I was advised to post my original comments from the New Member area here, as you guys in the Cold War section may be able to help with my impending build?

I've copied and pasted the exact text below, please let me know what you know/can do?

Regards

C

Morning guys

Just thought I'd quickly introduce myself to you all as this is my first time on this website.

I am basically a newbie. I used to model quite a bit as a teenager but the years have galloped on, kids born and work commitments have meant that decades have gone by an I've only built 1 model since then.
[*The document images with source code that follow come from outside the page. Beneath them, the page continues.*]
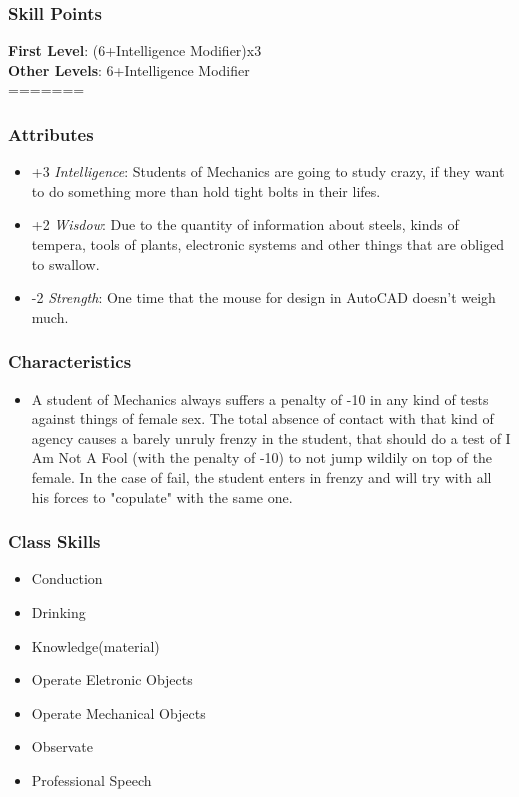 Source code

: \documentclass[ letterpaper,12pt]{article}
\begin{document}
\subsubsection{Skill Points}
{\bf First Level}: (6+Intelligence Modifier)x3\\
{\bf Other Levels}: 6+Intelligence Modifier\\
=======
\subsubsection{Attributes}
\begin{itemize}
\item{+3 {\it Intelligence}: Students  of Mechanics are going to study crazy, if they want to  do something more than  hold tight bolts in their lifes.}
\item{+2 {\it Wisdow}: Due  to the quantity of information about steels,  kinds  of   tempera,   tools  of plants,  electronic   systems  and  other things that  are  obliged to swallow.}
\item{-2 {\it Strength}: One  time that the  mouse  for  design  in  AutoCAD doesn't weigh much.}
\end{itemize}


\subsubsection{Characteristics}
\begin{itemize}
\item{A  student  of Mechanics always suffers a penalty of  -10  in  any  kind  of  tests against things of female sex.  The  total absence  of  contact  with  that  kind of agency causes a  barely unruly  frenzy in the  student,  that  should  do a test of I Am Not A Fool (with the penalty of -10) to not jump wildily on top of the female. In the  case  of fail, the student enters in  frenzy  and  will  try  with  all his forces to "copulate" with the same one.}
\end{itemize}

\subsubsection{Class Skills}
\begin{itemize}
\item{Conduction}
\item{Drinking}
\item{Knowledge(material)}
\item{Operate Eletronic Objects}
\item{Operate Mechanical Objects}
\item{Observate}
\item{Professional Speech}
\end{itemize}
\end{document}
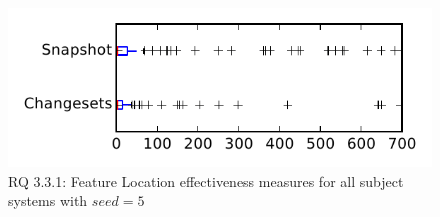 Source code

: 
\begin{figure}
\centering
\includegraphics[height=0.4\textheight]{figures/flt_seed/rq1_tiny_5}
\caption{RQ 3.3.1: Feature Location effectiveness measures for all subject systems with $seed=5$}
\label{fig:flt_seed:rq1:tiny}
\end{figure}
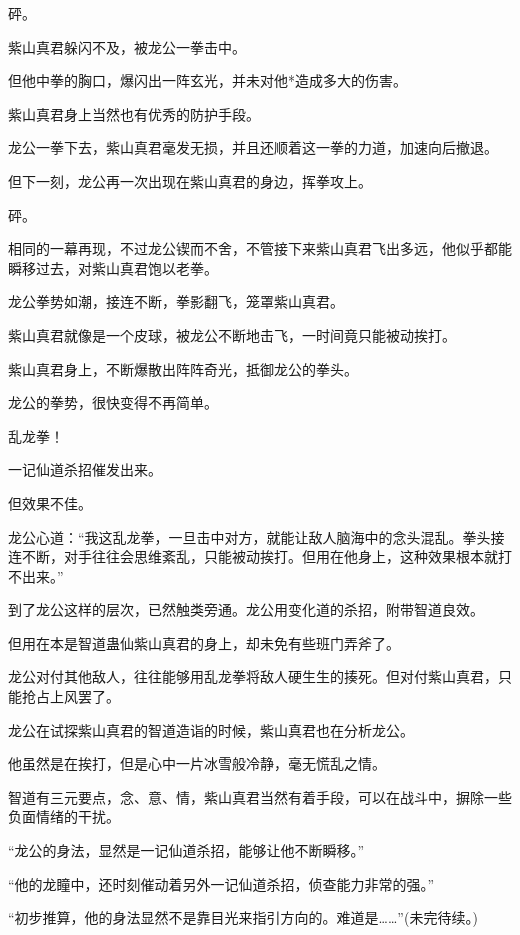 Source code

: \begin{this_body}
砰。

紫山真君躲闪不及，被龙公一拳击中。

但他中拳的胸口，爆闪出一阵玄光，并未对他*造成多大的伤害。

紫山真君身上当然也有优秀的防护手段。

龙公一拳下去，紫山真君毫发无损，并且还顺着这一拳的力道，加速向后撤退。

但下一刻，龙公再一次出现在紫山真君的身边，挥拳攻上。

砰。

相同的一幕再现，不过龙公锲而不舍，不管接下来紫山真君飞出多远，他似乎都能瞬移过去，对紫山真君饱以老拳。

龙公拳势如潮，接连不断，拳影翻飞，笼罩紫山真君。

紫山真君就像是一个皮球，被龙公不断地击飞，一时间竟只能被动挨打。

紫山真君身上，不断爆散出阵阵奇光，抵御龙公的拳头。

龙公的拳势，很快变得不再简单。

乱龙拳！

一记仙道杀招催发出来。

但效果不佳。

龙公心道：“我这乱龙拳，一旦击中对方，就能让敌人脑海中的念头混乱。拳头接连不断，对手往往会思维紊乱，只能被动挨打。但用在他身上，这种效果根本就打不出来。”

到了龙公这样的层次，已然触类旁通。龙公用变化道的杀招，附带智道良效。

但用在本是智道蛊仙紫山真君的身上，却未免有些班门弄斧了。

龙公对付其他敌人，往往能够用乱龙拳将敌人硬生生的揍死。但对付紫山真君，只能抢占上风罢了。

龙公在试探紫山真君的智道造诣的时候，紫山真君也在分析龙公。

他虽然是在挨打，但是心中一片冰雪般冷静，毫无慌乱之情。

智道有三元要点，念、意、情，紫山真君当然有着手段，可以在战斗中，摒除一些负面情绪的干扰。

“龙公的身法，显然是一记仙道杀招，能够让他不断瞬移。”

“他的龙瞳中，还时刻催动着另外一记仙道杀招，侦查能力非常的强。”

“初步推算，他的身法显然不是靠目光来指引方向的。难道是……”(未完待续。)

\end{this_body}

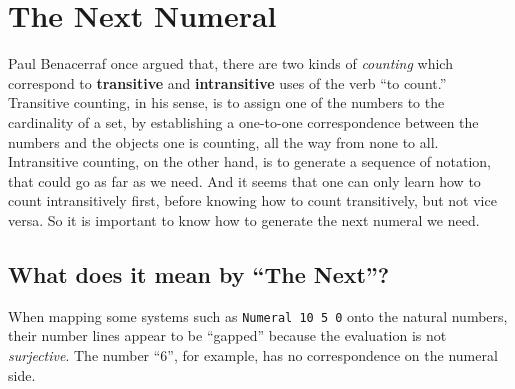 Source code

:\documentclass[\main/thesis.tex]{subfiles}
\begin{document}
\section{The Next Numeral}\label{next}

Paul Benacerraf once argued\cite{benacerraf1965numbers} that,
there are two kinds of \textit{counting} which correspond to \textbf{transitive}
and \textbf{intransitive} uses of the verb ``to count.''
Transitive counting, in his sense, is to assign one of the numbers to the
cardinality of a set,
by establishing a one-to-one correspondence between the numbers and the objects
one is counting, all the way from none to all.
Intransitive counting, on the other hand, is to generate a sequence of notation,
that could go as far as we need.
And it seems that one can only learn how to count intransitively first,
before knowing how to count transitively, but not vice versa.
So it is important to know how to generate the next numeral we need.

\subsection{What does it mean by ``The Next''?}

When mapping some systems such as {\lstinline|Numeral 10 5 0|} onto the natural
numbers, their number lines appear to be ``gapped'' because the evaluation is
not \textit{surjective}.
The number ``6'', for example, has no correspondence on the numeral side.

\begin{center}
    \begin{adjustbox}{max width=\textwidth}
    \end{adjustbox}
\end{center}
\end{document}
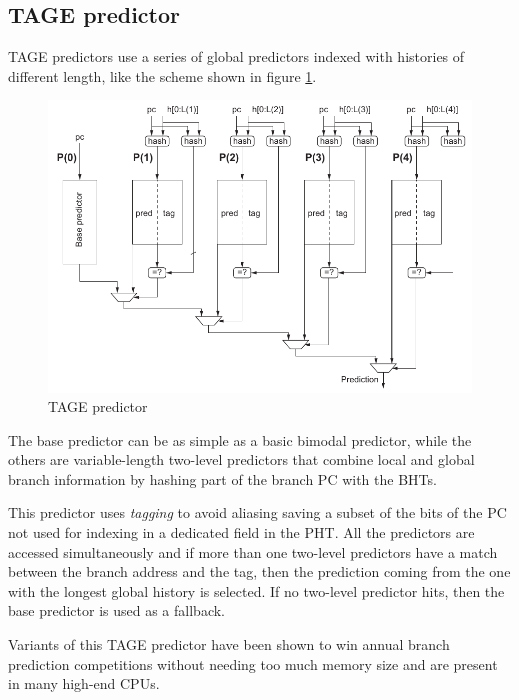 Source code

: \subsection{\acl{TAGE} predictor}
\acf{TAGE} predictors \cite{seznec06} use a series of global predictors indexed with histories of different length, like the scheme shown in figure \ref{fig:tage}.
\begin{figure}[hbtp]
  \centering
  \includegraphics[width=\textwidth]{img/tage.pdf}
  \caption{\ac{TAGE} predictor \cite[p.~188]{hennessy17}}
  \label{fig:tage}
\end{figure}
The base predictor can be as simple as a basic bimodal predictor, while the others are variable-length two-level predictors that combine local and global branch information by hashing part of the branch \ac{PC} with the \acp{BHT}.

This predictor uses \emph{tagging} to avoid aliasing saving a subset of the bits of the \ac{PC} not used for indexing in a dedicated field in the \ac{PHT}. All the predictors are accessed simultaneously and if more than one two-level predictors have a match between the branch address and the tag, then the prediction coming from the one with the longest global history is selected. If no two-level predictor hits, then the base predictor is used as a fallback.

Variants of this \ac{TAGE} predictor have been shown to win annual branch prediction competitions without needing too much memory size \cite[p.~189]{hennessy17} and are present in many high-end CPUs.

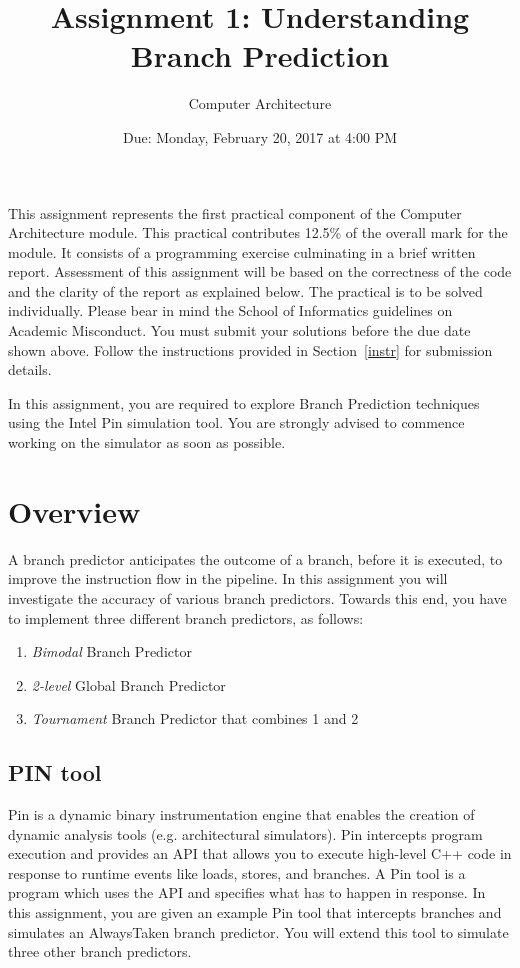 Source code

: \documentclass[a4paper,12pt]{article}
\title{\textbf{Assignment 1: Understanding Branch
Prediction}}
\date{Due: Monday, February 20, 2017 at 4:00 PM}
\author[]{Computer Architecture}
\newcommand\boris[1]{{\color{blue}#1}}
\theoremstyle{plain}
\begin{document}
\maketitle


This assignment represents the first practical component of the Computer Architecture module. This practical contributes 12.5\% of the overall mark for the module. It consists of a programming exercise culminating in a brief written report. Assessment of this assignment will be based on the correctness of the code and the clarity of the report as explained below. The practical is to be solved individually. Please bear in mind the School of Informatics guidelines on Academic Misconduct. You must submit your solutions before the due date shown above. Follow the instructions provided in Section~\ref{instr}  for submission details. 

In this assignment, you are required to explore Branch Prediction techniques using the Intel Pin simulation tool. You are strongly advised to commence working on the simulator as soon as possible. 

\section{Overview}
A branch predictor anticipates the outcome of a branch, before it is executed, to improve the instruction flow in the pipeline. In this assignment you will investigate the accuracy of various branch predictors. Towards this end, you have to implement three different branch predictors, as follows:
\begin{enumerate}
\item {\em Bimodal} Branch Predictor
\item {\em 2-level} Global Branch Predictor
\item {\em Tournament} Branch Predictor that combines 1 and 2
\end{enumerate}
\subsection{PIN tool}

Pin is a dynamic binary instrumentation engine that enables the creation of 
dynamic analysis tools (e.g. architectural simulators). Pin intercepts program execution and provides an API that allows you to execute high-level C++ code in response to runtime  events like loads, stores, and branches. A Pin tool is a program which uses the API and specifies what has to happen in response. In this assignment, you are given an example Pin tool that intercepts branches and simulates an AlwaysTaken branch predictor. You will extend this tool to simulate three other branch predictors. 
\end{document}

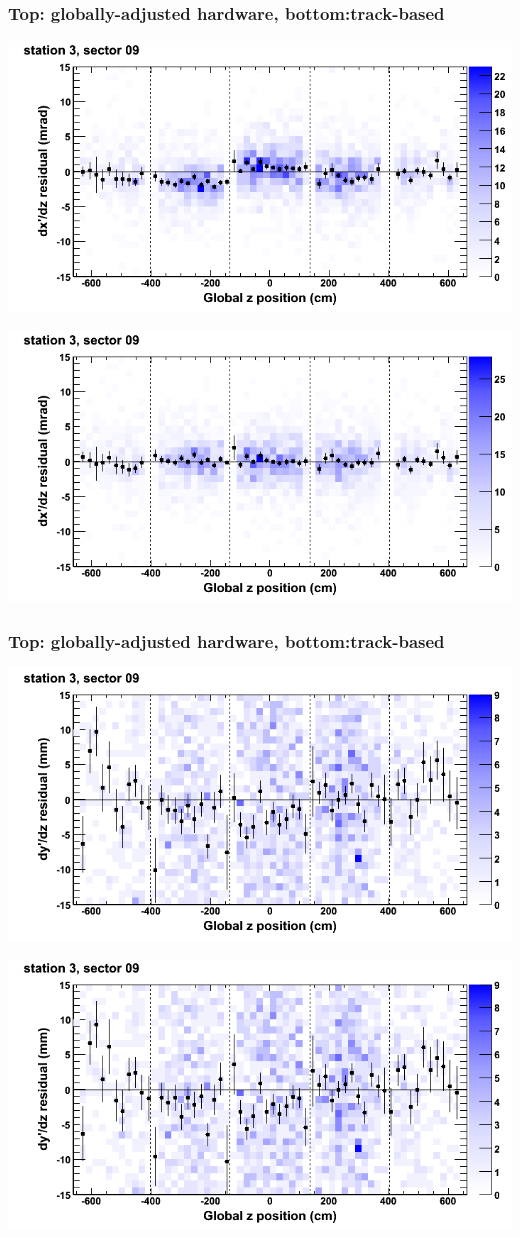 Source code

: \documentclass[compress]{beamer}
\begin{document}
\begin{frame}
\frametitle{Top: globally-adjusted hardware, bottom:track-based}
\includegraphics[width=0.7\linewidth]{NOV4_mapplots_HW/DTvsz_st3sec09_dxdz.png}

\includegraphics[width=0.7\linewidth]{NOV4_mapplots/DTvsz_st3sec09_dxdz.png}
\end{frame}

\begin{frame}
\frametitle{Top: globally-adjusted hardware, bottom:track-based}
\includegraphics[width=0.7\linewidth]{NOV4_mapplots_HW/DTvsz_st3sec09_dydz.png}

\includegraphics[width=0.7\linewidth]{NOV4_mapplots/DTvsz_st3sec09_dydz.png}
\end{frame}
\end{document}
Back in the day I build a whole airfield up in my mum & dad's attic, with Christmas tree light for runway lights and polystyrene hangers! I think I had a few Phantoms along with a couple of Bulldogs. Living close to RAF Leuchars at the time I obviously had one vocation in life.

A few years later and I sold my soul and ended up as a fresh faced 19 year old Armourer at RAF Leuchars. And to my sheer delight got a posting onto 228OCU!

Back to today!

I have just bought a Revel/Hasegawa 1/48 FGR2 from Fleabay. Apart from that I have nothing......and I mean nothing!

Over the next few weeks/months I will be asking for lots of advice and hope you guys can help?

As years/techniques/products have moved on, I would appreciate some help in choosing a FEW things!!

Glue

Filler

Paints

Brushes

Airbrushes

Thinners

Cleaners

Tools etc, etc

I'm sorry this is quite a lot to ask of you guys as I am new, but have read many posts and realise that you all seem like a VERY helpful and VERY knowledgable crew!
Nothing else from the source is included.